Ci-dessus : l'ambiance paradisiaque du val Ferret. Le départ et l'arrivée de la voie sont repérés par les deux flèches.
Que dalles ?
Qui dit “dalles” dit escalade délicate, sollicitant peu les bras, rassurante et “cool”. Je suggérai par exemple la voie tout à gauche, “Ryoby”, qui ne dépasse pas le 5a. Moue peu enthousiaste du guide. Il choisira pour moi : la voie “Spitnik”, répondant au signalement de “voie en dalles”… sauf que les ouvreurs, non sans malice, ont décidé de pimenter le parcours de deux passages carrément surplombants, de vrais “toits”.
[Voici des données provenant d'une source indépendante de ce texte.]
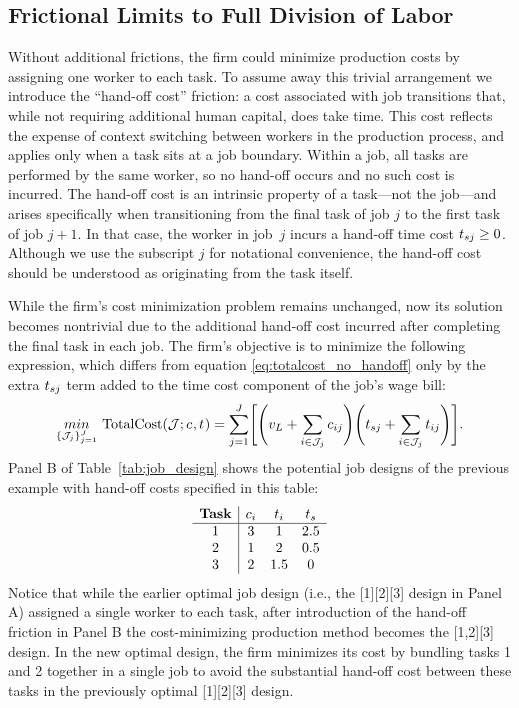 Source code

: \documentclass{article}
\theoremstyle{plain}
\theoremstyle{plain}
\begin{document}
\subsection{Frictional Limits to Full Division of Labor}
Without additional frictions, the firm could minimize production costs by assigning one worker to each task.
To assume away this trivial arrangement we introduce the ``hand-off cost” friction: a cost associated with job transitions that, while not requiring additional human capital, does take time.
This cost reflects the expense of context switching between workers in the production process, and applies only when a task sits at a job boundary.  
Within a job, all tasks are performed by the same worker, so no hand-off occurs and no such cost is incurred.
The hand-off cost is an intrinsic property of a task---not the job---and arises specifically when transitioning from the final task of job $j$ to the first task of job $j+1$.  
In that case, the worker in job~$j$ incurs a hand-off time cost $t_{sj} \ge 0$.
Although we use the subscript $j$ for notational convenience, the hand-off cost should be understood as originating from the task itself.

While the firm's cost minimization problem remains unchanged, now its solution becomes nontrivial due to the additional hand-off cost incurred after completing the final task in each job.  
The firm's objective is to minimize the following expression, which differs from equation \ref{eq:totalcost_no_handoff} only by the extra $t_{sj}$ term added to the time cost component of the job's wage bill:
\begin{align}
\label{eq:totalcost_with_handoff}
\underset{\{\mathcal{J}_j\}_{j=1}^J}{min} \ 
\text{TotalCost}(\mathcal{J}; \hccost{}, \timecost{}) 
= 
\sum_{j=1}^J \Biggl[\Biggl(v_L + \sum_{i \in \mathcal{J}_j} \hccost{ij} \Biggr) \Biggl(\handofftime{j} + \sum_{i \in \mathcal{J}_j} \timecost{ij} \Biggr)\Biggr].
\end{align}
Panel B of Table~\ref{tab:job_design} shows the potential job designs of the previous example with hand-off costs specified in this table:
\[
\begin{array}{c|ccc}
\textbf{Task} & c_{i} & t_{i} & t_{s} \\ \hline
1 & 3  & 1   & 2.5 \\
2 & 1 & 2   & 0.5 \\
3 & 2   & 1.5 & 0 \\
\end{array}
\]
Notice that while the earlier optimal job design (i.e., the [1][2][3] design in Panel A) assigned a single worker to each task, after introduction of the hand-off friction in Panel B the cost-minimizing production method becomes the [1,2][3] design.
In the new optimal design, the firm minimizes its cost by bundling tasks 1 and 2 together in a single job to avoid the substantial hand-off cost between these tasks in the previously optimal [1][2][3] design.
\end{document}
Le premier sera l'occasion de toutes les manœuvres réprouvées par les tenants de l'escalade dite “libre” : point d'aide (pour les mains et les pieds, avec cordelette s'il vous plaît), ahanements*, blocages de la corde par l'assureur pour autoriser le repos des bras…
* Un néologisme qui s'impose ici, du verbe ahaner, qui se passe de commentaires !
Problèmes de lecture
Un
blog italien précise : “
un tetto di non facile lettura e molto fisico che le guide danno 5c, ma secondo noi è almeno un 6a”, ce qui doit signifier “un toit difficile à lire et très physique, que le topo annonce en 5c mais qui, selon nous, est au moins un 6a” – ceci pour me rassurer sur ma médiocre performance ! Car s'il est difficile à lire, ce toit est aussi difficile à écrire, si je puis me permettre ce calembour…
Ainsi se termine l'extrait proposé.